Essonne : l’affiche du film « Borat » retirée des bus

05 novembre 2020 à 16h30 Par Maud Tambellini
Borat est un personnage totalement déjanté qui a déjà fait des vagues lors de la sortie du premier film
Crédit photo : Imprim écran twitter @PrimeVideoFR

Depuis quelques jours, l’affiche du film Borat que l’on peut voir sur le côté des bus suscite une certaine polémique. Si la RATP a annoncé qu’elle ne la retirerait pas de ses bus ; en revanche TICE, qui œuvre en Essonne, a pris la décision contraire.

La suite des aventures totalement déjantées de Borat est sortie fin octobre sur la plateforme Amazon Prime Video. Pour en faire la promotion, des affiches du film ont été collées sur les côtés des bus en Île-de-France et ont rapidement entrainé une polémique.

En effet sur l’affiche on y voit l’humoriste Sacha Baron Cohen, qui reprend le rôle de Borat, pratiquement nu, avec un simple masque chirurgical en guise de maillot de bain.
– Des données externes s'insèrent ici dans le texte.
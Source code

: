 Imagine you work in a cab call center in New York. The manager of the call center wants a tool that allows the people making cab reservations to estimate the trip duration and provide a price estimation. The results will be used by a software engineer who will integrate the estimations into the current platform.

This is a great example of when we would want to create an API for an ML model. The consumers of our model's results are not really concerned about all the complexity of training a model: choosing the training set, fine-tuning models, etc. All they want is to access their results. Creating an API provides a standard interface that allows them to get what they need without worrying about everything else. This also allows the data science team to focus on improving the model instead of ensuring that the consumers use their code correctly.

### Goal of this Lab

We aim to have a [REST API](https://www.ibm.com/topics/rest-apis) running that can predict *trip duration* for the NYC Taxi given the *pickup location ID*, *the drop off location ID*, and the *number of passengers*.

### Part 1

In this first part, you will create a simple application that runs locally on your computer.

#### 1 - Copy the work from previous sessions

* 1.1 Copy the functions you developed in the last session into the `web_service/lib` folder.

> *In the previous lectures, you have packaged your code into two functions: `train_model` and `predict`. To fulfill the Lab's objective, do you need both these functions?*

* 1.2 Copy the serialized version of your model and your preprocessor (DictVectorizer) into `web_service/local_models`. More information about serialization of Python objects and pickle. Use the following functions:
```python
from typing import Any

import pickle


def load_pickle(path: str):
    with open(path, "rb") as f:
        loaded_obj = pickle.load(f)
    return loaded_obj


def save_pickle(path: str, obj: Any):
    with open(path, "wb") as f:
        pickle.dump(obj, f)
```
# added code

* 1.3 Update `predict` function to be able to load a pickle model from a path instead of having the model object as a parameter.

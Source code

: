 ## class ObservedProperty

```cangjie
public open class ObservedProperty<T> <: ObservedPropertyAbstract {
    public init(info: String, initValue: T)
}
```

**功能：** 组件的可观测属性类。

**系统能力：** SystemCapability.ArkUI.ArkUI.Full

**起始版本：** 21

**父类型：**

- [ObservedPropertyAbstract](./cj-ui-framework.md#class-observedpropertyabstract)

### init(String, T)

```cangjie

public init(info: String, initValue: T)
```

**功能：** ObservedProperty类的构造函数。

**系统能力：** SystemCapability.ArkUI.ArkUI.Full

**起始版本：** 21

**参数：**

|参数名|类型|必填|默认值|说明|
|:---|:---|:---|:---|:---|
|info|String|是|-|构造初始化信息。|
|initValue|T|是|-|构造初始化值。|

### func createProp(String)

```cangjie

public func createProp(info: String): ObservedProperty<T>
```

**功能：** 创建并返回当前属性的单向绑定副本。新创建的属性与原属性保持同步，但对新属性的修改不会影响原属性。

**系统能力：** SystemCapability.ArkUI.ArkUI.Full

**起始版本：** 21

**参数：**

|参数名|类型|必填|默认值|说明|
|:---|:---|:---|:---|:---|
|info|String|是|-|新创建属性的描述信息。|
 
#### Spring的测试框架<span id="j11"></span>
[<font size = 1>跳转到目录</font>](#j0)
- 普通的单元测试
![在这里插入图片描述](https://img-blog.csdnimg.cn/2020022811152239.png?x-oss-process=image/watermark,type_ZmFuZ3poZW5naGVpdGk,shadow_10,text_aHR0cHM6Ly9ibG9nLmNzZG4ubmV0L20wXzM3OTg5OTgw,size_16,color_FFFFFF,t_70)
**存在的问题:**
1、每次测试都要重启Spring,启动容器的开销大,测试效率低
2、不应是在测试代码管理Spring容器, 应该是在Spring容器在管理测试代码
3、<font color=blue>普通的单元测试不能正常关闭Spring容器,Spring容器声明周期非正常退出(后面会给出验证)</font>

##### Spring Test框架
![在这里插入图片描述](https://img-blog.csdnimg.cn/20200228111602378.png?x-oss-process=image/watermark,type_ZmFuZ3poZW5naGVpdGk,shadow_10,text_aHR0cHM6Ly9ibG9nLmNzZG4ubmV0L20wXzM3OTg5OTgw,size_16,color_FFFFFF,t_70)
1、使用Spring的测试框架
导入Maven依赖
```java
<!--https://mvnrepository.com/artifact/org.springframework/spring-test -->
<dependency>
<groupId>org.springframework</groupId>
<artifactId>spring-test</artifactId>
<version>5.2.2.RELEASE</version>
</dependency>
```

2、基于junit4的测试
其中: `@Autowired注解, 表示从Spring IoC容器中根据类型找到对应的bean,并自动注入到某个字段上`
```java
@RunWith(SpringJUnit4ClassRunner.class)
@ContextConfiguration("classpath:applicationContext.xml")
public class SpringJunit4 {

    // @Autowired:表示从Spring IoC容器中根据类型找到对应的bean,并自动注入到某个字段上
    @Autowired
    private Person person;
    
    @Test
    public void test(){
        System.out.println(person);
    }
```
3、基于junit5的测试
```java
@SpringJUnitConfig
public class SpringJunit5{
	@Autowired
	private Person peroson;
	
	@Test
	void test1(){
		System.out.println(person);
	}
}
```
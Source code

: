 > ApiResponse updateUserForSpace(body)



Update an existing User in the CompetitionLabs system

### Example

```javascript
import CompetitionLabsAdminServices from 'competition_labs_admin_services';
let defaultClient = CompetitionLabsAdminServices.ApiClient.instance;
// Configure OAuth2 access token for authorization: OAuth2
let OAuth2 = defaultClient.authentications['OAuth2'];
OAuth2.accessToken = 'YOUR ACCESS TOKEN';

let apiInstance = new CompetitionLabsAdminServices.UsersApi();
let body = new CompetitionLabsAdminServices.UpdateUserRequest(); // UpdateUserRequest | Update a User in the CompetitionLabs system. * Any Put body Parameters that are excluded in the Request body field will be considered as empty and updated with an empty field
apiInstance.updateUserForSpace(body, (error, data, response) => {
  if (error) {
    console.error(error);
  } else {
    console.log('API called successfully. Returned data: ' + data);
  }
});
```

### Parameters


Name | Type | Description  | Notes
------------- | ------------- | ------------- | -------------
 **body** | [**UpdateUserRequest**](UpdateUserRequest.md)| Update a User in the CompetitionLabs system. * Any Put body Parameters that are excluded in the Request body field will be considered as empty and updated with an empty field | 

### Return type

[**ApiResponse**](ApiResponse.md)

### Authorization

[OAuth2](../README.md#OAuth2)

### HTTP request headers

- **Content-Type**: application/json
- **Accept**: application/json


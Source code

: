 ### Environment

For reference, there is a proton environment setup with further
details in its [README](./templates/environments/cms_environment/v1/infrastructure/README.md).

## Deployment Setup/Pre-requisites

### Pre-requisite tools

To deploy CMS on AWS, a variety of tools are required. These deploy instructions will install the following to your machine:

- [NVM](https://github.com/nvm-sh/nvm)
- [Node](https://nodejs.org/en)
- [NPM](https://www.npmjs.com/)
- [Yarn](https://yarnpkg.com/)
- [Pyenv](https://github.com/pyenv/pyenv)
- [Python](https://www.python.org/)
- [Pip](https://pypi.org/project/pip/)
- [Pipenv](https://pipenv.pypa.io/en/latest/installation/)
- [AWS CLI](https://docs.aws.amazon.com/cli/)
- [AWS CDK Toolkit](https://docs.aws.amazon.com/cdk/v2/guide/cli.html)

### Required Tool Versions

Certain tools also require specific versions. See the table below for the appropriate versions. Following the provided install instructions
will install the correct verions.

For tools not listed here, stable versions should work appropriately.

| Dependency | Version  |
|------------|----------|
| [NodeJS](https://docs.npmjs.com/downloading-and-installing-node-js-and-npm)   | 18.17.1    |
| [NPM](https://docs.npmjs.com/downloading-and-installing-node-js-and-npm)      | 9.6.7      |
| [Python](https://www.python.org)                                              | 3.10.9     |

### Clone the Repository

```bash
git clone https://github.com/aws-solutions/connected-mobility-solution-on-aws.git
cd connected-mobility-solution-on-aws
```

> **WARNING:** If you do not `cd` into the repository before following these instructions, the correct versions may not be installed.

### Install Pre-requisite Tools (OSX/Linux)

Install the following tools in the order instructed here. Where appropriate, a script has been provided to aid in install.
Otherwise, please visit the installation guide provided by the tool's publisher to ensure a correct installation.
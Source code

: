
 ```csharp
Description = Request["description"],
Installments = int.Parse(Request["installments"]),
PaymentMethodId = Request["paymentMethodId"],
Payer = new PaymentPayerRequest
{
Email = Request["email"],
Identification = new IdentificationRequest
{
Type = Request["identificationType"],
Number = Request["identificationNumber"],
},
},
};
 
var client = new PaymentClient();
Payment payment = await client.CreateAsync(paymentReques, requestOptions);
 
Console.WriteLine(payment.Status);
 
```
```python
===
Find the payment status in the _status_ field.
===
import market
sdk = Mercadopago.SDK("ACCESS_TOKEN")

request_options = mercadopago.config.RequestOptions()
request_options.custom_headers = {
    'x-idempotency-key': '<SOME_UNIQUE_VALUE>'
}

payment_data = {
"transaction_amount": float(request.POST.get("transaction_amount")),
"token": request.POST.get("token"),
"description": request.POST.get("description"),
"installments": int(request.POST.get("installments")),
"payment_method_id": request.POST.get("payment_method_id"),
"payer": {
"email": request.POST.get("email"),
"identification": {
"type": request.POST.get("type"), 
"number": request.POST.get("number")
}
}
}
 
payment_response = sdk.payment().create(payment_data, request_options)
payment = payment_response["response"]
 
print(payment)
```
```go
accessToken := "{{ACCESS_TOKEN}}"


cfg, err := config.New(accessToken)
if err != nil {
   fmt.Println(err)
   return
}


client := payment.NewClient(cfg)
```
Mais surtout il porte à la main une bague sur lequel il est écrit « Allah » en caractères arabes. Et c’est cet accessoire qui a créé la polémique.

Le week-end dernier, certains chauffeurs de la RATP de confession musulmane y ont vu un manque de respect.

Si la régie de transports parisienne a catégoriquement refusé de retirer l’affiche de ces bus ; en revanche, en Essonne, la direction de TICE a décidé de l’enlever. « Il s'agissait d'une erreur technique. Cette affiche n'aurait jamais dû figurer sur nos bus. Elle a été jugée non conforme à l'image que l'on veut donner à notre réseau qui dessert notamment plusieurs quartiers populaires ».

Pour ceux qui ne connaitraient pas l’univers Borat, le premier film est sorti en 2006. Il s’agit d’un film parodique et totalement barré dans lequel l’humoriste Sasha Baron Cohen incarne le rôle de Borat Sagdiyev, reporter au kazakhstan et qui débarque aux Etats-Unis. Au moment de la sortie du film, son personnage avait été considéré comme homophobe, sexiste et antisémite. Le long-métrage avait été censuré dans l’ensemble du monde arabe ; à l’exception du Liban ; et il avait même failli créer un incident diplomatique avec le Kazakhstan, au vu de l’image renvoyé du pays.